Mr. Obama’s decision to skip the annual gatherings of some key constituencies during the critical months of a difficult re-election campaign could be a risky political move, especially considering that his ability to knit together a patchwork of advocacy groups was crucial to his 2008 victory.
But, as the president has found, it’s not easy to be all things to all people or all groups.
Despite the early NEA endorsement, the president and the teachers union have not always seen eye to eye.
For the past two years, Mr. Obama has spoken favorably of performance-based pay for teachers, as well as the Race to the Top program, both of which the union eschews. But he also has helped wrestle massive stimulus programs through Congress, and a great majority of the $100 billion in education stimulus funds went to support teachers’ jobs and programs such as Title I grants for underprivileged communities and students.
The convention of the National Association for the Advancement of Colored People will focus on some of the group’s main concerns, including economic opportunity and voter-suppression efforts that the organization feels are aimed at blacks. Even though NAACP leaders are disappointed by Mr. Obama’s decision not to attend, they are putting ona good face.

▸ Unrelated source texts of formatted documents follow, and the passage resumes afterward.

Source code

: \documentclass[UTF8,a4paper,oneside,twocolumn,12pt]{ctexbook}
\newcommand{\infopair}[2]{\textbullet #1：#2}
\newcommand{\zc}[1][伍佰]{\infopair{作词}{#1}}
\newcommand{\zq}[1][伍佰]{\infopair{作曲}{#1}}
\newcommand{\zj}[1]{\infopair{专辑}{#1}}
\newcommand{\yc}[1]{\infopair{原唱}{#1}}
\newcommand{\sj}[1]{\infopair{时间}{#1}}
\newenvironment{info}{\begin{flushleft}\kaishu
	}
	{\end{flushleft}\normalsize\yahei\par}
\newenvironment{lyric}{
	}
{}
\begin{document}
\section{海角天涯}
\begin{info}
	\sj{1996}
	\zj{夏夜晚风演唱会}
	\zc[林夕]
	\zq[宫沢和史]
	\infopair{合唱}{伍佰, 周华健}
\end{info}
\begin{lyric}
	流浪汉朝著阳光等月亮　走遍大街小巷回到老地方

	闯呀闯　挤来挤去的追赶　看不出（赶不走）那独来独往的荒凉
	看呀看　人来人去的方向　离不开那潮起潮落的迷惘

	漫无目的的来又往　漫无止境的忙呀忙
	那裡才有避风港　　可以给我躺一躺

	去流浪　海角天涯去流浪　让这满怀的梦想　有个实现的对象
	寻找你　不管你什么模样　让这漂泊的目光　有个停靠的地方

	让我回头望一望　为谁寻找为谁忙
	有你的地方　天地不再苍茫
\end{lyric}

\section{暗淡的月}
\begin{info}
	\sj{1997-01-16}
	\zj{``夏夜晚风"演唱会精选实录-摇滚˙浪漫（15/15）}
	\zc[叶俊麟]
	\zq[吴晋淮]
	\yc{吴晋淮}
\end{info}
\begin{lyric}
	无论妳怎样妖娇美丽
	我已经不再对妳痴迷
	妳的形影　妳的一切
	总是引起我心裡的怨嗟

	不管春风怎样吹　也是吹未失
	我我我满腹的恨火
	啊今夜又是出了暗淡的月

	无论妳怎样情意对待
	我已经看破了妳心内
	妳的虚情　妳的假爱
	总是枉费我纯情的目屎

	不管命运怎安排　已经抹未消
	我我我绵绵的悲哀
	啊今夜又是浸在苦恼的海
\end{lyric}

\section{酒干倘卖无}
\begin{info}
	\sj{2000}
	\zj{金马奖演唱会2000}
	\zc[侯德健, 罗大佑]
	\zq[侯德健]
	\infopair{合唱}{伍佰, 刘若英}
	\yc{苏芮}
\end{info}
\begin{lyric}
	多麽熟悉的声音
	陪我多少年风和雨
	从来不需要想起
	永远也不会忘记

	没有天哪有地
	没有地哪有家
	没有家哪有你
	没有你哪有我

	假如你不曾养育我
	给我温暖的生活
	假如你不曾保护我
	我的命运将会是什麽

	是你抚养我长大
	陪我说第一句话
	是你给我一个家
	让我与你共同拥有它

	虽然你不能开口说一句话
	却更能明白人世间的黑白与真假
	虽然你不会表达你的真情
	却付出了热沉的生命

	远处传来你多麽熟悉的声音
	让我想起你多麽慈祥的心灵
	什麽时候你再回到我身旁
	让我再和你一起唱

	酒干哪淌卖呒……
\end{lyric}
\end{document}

“We are honored to welcome Vice President Joe Biden to our convention,” NAACP President and CEO Benjamin Todd Jealous said in a statement. “This is an important election year and communities of color will play a huge role in deciding the outcome in any number of races across the country. As such, we are pleased that both major political parties will be represented at this year’s convention.”
NAACP less relevant?
Mr. Obama’s absence from the six-day meeting in Houston is particularly conspicuous in a year in which his success in key battleground states such as Virginia (where Mr. Obama will be campaigning the two days after the NAACP convention closes), North Carolina and Ohio relies on his ability to re-create the same level of support in the black community as he did in 2008.
That year, Mr. Obama and his Republican presidential rival, Sen. John McCain of Arizona, both spoke to the NAACP. Mr. Obama addressed the convention again in 2009, and first lady Michelle Obama gave remarks in 2010.